Usciamo dai luoghi comuni! 🙂
Voi capite bene che io faccio l’avvocato del diavolo, vero? Grazie per le vostre risposte….il dibattito si riscalda. Vorrei che partecipasse anche qualche uomo…
Partiamo dai dati di fatto:la maggior parte delle donne, degli uomini e dei minori che “esercitano” in strada, fa parte di un sistema di vero e proprio sfruttamento, spesso accompagnato da violenze e ricatti! La situazione è peggiorata con l’arrivo, negli ultimi vent’anni, di un ingente numero di persone straniere,giunte in Italia con la falsa promessa di una vita migliore, che, ahimè, vengono inserite in circuiti malavitosi dediti non solo alla prostituzione, ma anche allo spaccio e ad altri terribili reati quali la tratta di esseri umani,spesso finalizzata alla vendita di organi. Ebbene, come arginare e controllare questo fenomeno, che comporta, peraltro, svilimento e degrado, anche urbano? La prevenzione, come sempre, è l’arma vincente!Dobbiamo batterci per l’emanazione di una normativa ad hoc, che preveda forme di aiuto e sostegno, anche sanitario, a coloro che fanno della vendita del proprio corpo un “mestiere”, solo per costrizione. Poi, chi ha deciso di esercitare la prostituzione per libera scelta e piacere personale si organizzasse come meglio crede, nel rispetto, però, del decoro e della sensibilità degli altri consociati!

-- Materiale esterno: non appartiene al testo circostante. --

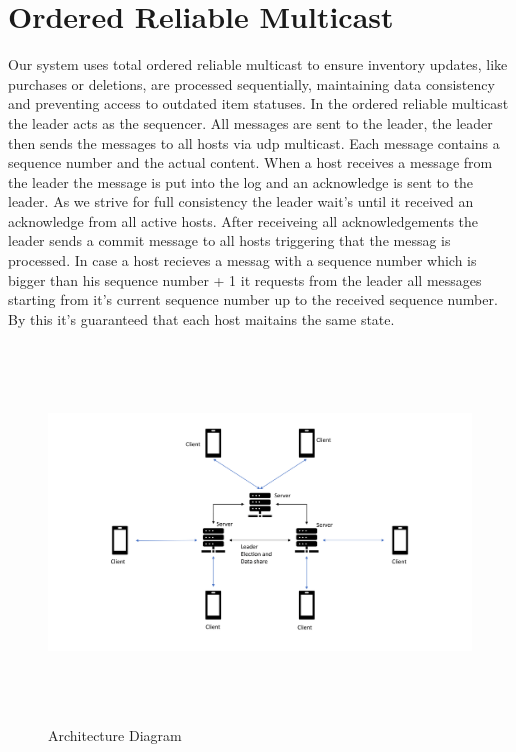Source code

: \section{Ordered Reliable Multicast}\label{sec:OrderedReliableMulticast}
Our system uses total ordered reliable multicast to ensure inventory updates, like purchases or deletions, are processed sequentially, maintaining data consistency and preventing access to outdated item statuses. In the ordered reliable multicast the leader acts as the sequencer. All messages are sent to the leader, the leader then sends the messages to all hosts via udp multicast. Each message contains a sequence number and the actual content. When a host receives a message from the leader the message is put into the log and an acknowledge is sent to the leader. As we strive for full consistency the leader wait's until it received an acknowledge from all active hosts. After receiveing all acknowledgements the leader sends a commit message to all hosts triggering that the messag is processed. In case a host recieves a messag with a sequence number which is bigger than his sequence number + 1 it requests from the leader all messages starting from it's current sequence number up to the received sequence number. By this it's guaranteed that each host maitains the same state. 




\begin{figure}[h!]
        \includegraphics[height=10cm, width=18cm]{images/Architecture.png}
        \caption{Architecture Diagram}
        \label{fig:architecture}
\end{figure}
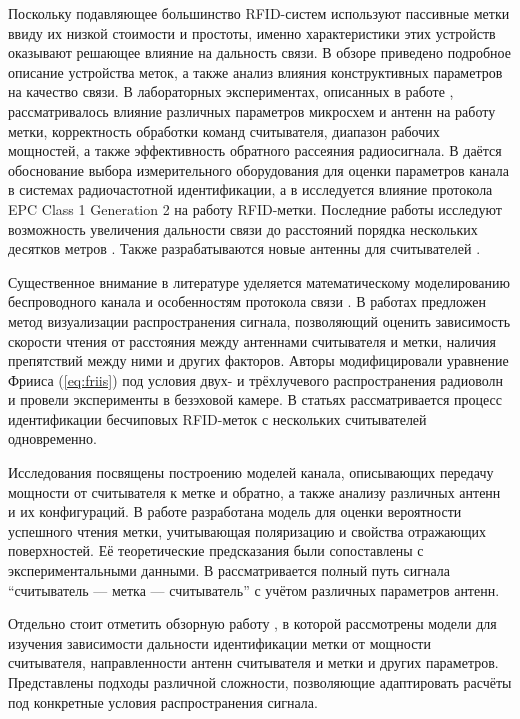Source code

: \documentclass[12pt]{article}
\theoremstyle{definition}
\begin{document}
Поскольку подавляющее большинство RFID-систем используют пассивные метки ввиду их низкой стоимости и простоты, именно характеристики этих устройств оказывают решающее влияние на дальность связи. В обзоре \cite{MarrocMarroccoG} приведено подробное описание устройства меток, а также анализ влияния конструктивных параметров на качество связи. В лабораторных экспериментах, описанных в работе \cite{Mayer2007}, рассматривалось влияние различных параметров микросхем и антенн на работу метки, корректность обработки команд считывателя, диапазон рабочих мощностей, а также эффективность обратного рассеяния радиосигнала. В \cite{Nikitin2012} даётся обоснование выбора измерительного оборудования для оценки параметров канала в системах радиочастотной идентификации, а в \cite{Nikitin2009} исследуется влияние протокола EPC Class 1 Generation 2 на работу RFID-метки. Последние работы исследуют возможность увеличения дальности связи до расстояний порядка нескольких десятков метров \cite{Rocha2024, Bendavid2024}. Также разрабатываются новые антенны для считывателей \cite{Zheng2026}.

Существенное внимание в литературе уделяется математическому моделированию беспроводного канала и особенностям протокола связи \cite{ElAbsi2023, Padmal2024}. В работах \cite{Banerjee2007, Banerjee2008} предложен метод визуализации распространения сигнала, позволяющий оценить зависимость скорости чтения от расстояния между антеннами считывателя и метки, наличия препятствий между ними и других факторов. Авторы модифицировали уравнение Фрииса (\ref{eq:friis}) под условия двух- и трёхлучевого распространения радиоволн и провели эксперименты в безэховой камере. В статьях \cite{Bakri2025, ElHadidy2025} рассматривается процесс идентификации бесчиповых RFID-меток с нескольких считывателей одновременно.

Исследования \cite{Griffin2007, Griffin2009, Trotter2009, Hasan2011, Kaifas2024, Borgna2025, Yang2026, Long2025} посвящены построению моделей канала, описывающих передачу мощности от считывателя к метке и обратно, а также анализу различных антенн и их конфигураций. В работе \cite{Dimitriou2014} разработана модель для оценки вероятности успешного чтения метки, учитывающая поляризацию и свойства отражающих поверхностей. Её теоретические предсказания были сопоставлены с экспериментальными данными. В \cite{Nikitin2008} рассматривается полный путь сигнала “считыватель — метка — считыватель” с учётом различных параметров антенн.

Отдельно стоит отметить обзорную работу \cite{Marrocco}, в которой рассмотрены модели для изучения зависимости дальности идентификации метки от мощности считывателя, направленности антенн считывателя и метки и других параметров. Представлены подходы различной сложности, позволяющие адаптировать расчёты под конкретные условия распространения сигнала.
\end{document}
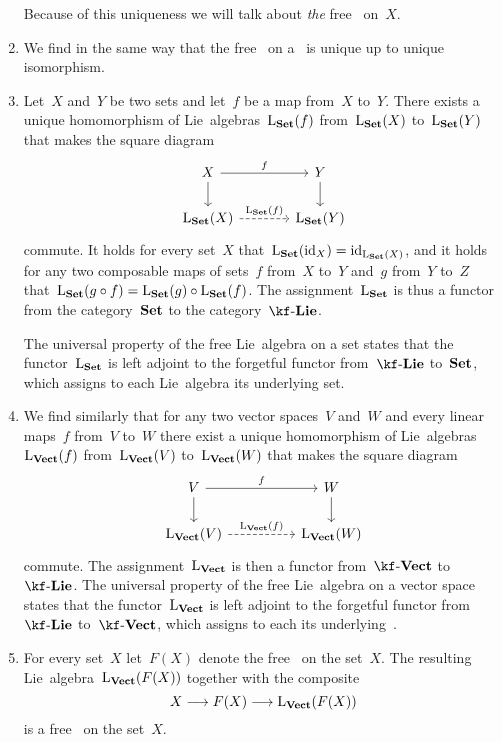 \begin{remark}
\begin{enumerate}
			Because of this uniqueness we will talk about \emph{the} free~\liealgebra{$\kf$} on~$X$.
		\item
			We find in the same way that the free~\liealgebra{$\kf$} on a~\vectorspace{$\kf$} is unique up to unique isomorphism.
		\item
			Let~$X$ and~$Y$ be two sets and let~$f$ be a map from~$X$ to~$Y$.
			There exists a unique homomorphism of Lie~algebras~$\operatorname{L}_{\mathbf{Set}}(f)$ from~$\operatorname{L}_{\mathbf{Set}}(X)$ to~$\operatorname{L}_{\mathbf{Set}}(Y)$ that makes the square diagram
			\[
				\begin{tikzcd}[column sep = large]
					X
					\arrow{r}[above]{f}
					\arrow{d}
					&
					Y
					\arrow{d}
					\\
					\freelieset(X)
					\arrow[dashed]{r}[above]{\freelieset(f)}
					&
					\freelieset(Y)
				\end{tikzcd}
			\]
			commute.
			It holds for every set~$X$ that~$\operatorname{L}_{\mathbf{Set}}(\mathrm{id}_X) = \mathrm{id}_{\operatorname{L}_{\mathbf{Set}}(X)}$, and it holds for any two composable maps of sets~$f$ from~$X$ to~$Y$ and~$g$ from~$Y$ to~$Z$ that~$\operatorname{L}_{\mathbf{Set}}(g \circ f) = \operatorname{L}_{\mathbf{Set}}(g) \circ \operatorname{L}_{\mathbf{Set}}(f)$.
			The assignment~$\operatorname{L}_{\mathbf{Set}}$ is thus a functor from the category~$\mathbf{Set}$ to the category~$\cLie{\kf}$.
			
			The universal property of the free Lie~algebra on a set states that the functor~$\operatorname{L}_{\mathbf{Set}}$ is left adjoint to the forgetful functor from~$\cLie{\kf}$ to~$\mathbf{Set}$, which assigns to each Lie~algebra its underlying set.
		\item
			We find similarly that for any two vector spaces~$V$ and~$W$ and every linear maps~$f$ from~$V$ to~$W$ there exist a unique homomorphism of Lie~algebras~$\operatorname{L}_{\mathbf{Vect}}(f)$ from~$\operatorname{L}_{\mathbf{Vect}}(V)$ to~$\operatorname{L}_{\mathbf{Vect}}(W)$ that makes the square diagram
			\[
				\begin{tikzcd}[column sep = huge]
					V
					\arrow{r}[above]{f}
					\arrow{d}
					&
					W
					\arrow{d}
					\\
					\freelievect(V)
					\arrow[dashed]{r}[above]{\freelievect(f)}
					&
					\freelievect(W)
				\end{tikzcd}
			\]
			commute.
			The assignment~$\operatorname{L}_{\mathbf{Vect}}$ is then a functor from~$\cVect{\kf}$ to~$\cLie{\kf}$.
			The universal property of the free Lie~algebra on a vector space states that the functor~$\operatorname{L}_{\mathbf{Vect}}$ is left adjoint to the forgetful functor from~$\cLie{\kf}$ to~$\cVect{\kf}$, which assigns to each \liealgebra{$\kf$} its underlying~\vectorspace{$\kf$}.
		\item
			For every set~$X$ let~$F(X)$ denote the free~\vectorspace{$\kf$} on the set~$X$.
			The resulting Lie~algebra~$\operatorname{L}_{\mathbf{Vect}}(F(X))$ together with the composite
			\[
				X
				\to
				F(X)
				\to
				\freelievect(F(X))
			\]
			is a free~\liealgebra{$\kf$} on the set~$X$.


\end{enumerate}
\end{remark}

Caterina, apprezzo il tuo sforzo di andare oltre i luoghi comuni ormai consolidati al riguardo della prostituzione. Se i luoghi comuni esistono ovviamente nascono da situazioni vere ma dopo un po’ tendono a trasformarsi in situazioni verosimili dove, cioè, il riscontro con la realtà a poco a poco diventa non più necessario e si appiattisce sulla ripetizione del già sentito. Esiste una dimensione della prostituzione che richiederebbe un intervento forte di eliminazione totale ed è quella legata alla tratta delle donne di qualunque etnia. Lo sfruttamento è un crimine e deve essere cancellato semplicemente dalle nostre società. Nessuna giustificazione è possibile. Cosa può restare ? La decisione autonoma di singole persone che o come libere professioniste (ma il discorso vale anche per i maschi prostituti, categoria in aumento) o aggregate in cooperative o in studi professionali (come uno studio estetico) decidono di esercitare liberamente la professione o il mestiere (a seconda di come lo si vuole considerare). In questo senso le cosiddette case chiuse sono una opzione il cui principale errore è nel nome. Casa chiusa suggerisce privazione di libertà, sfruttamento, costrizione, invisibilità per quello che potrebbe essere un lavoro alla luce del sole (e del fisco) con tutte le sue tutte le sue protezioni e tutele e la possibilità di entrare e uscire a piacimento. La domanda di sesso esiste e la sua soddisfazione a pagamento non è un delitto nemmeno per la nostra società bacchettona e cattocomunista. Anche mangiando pomodori e salse pronte si contribuisce al mercato di schiavi nelle campagne pugliesi, campane e a far vivere un sistema mafioso di tratta di esseri umani che vivono in condizioni subumane. Nessuno pensa di mettere fuori legge la salsa di pomodoro per questo motivo. Quindi credo che la questione della regolamentazione e repressione dell’illegalità debba essere perseguita in modo duro e deciso aprendo la porta alla professione legale. Questo per quanto riguarda il lato offerta. Sul tema delle motivazioni maschili per la domanda occorre un post a parte. Anche qui occorre aprirsi a interpretazioni meno ritrite se si vuole catturare la realtà. Grazie dello stimolo, comunque.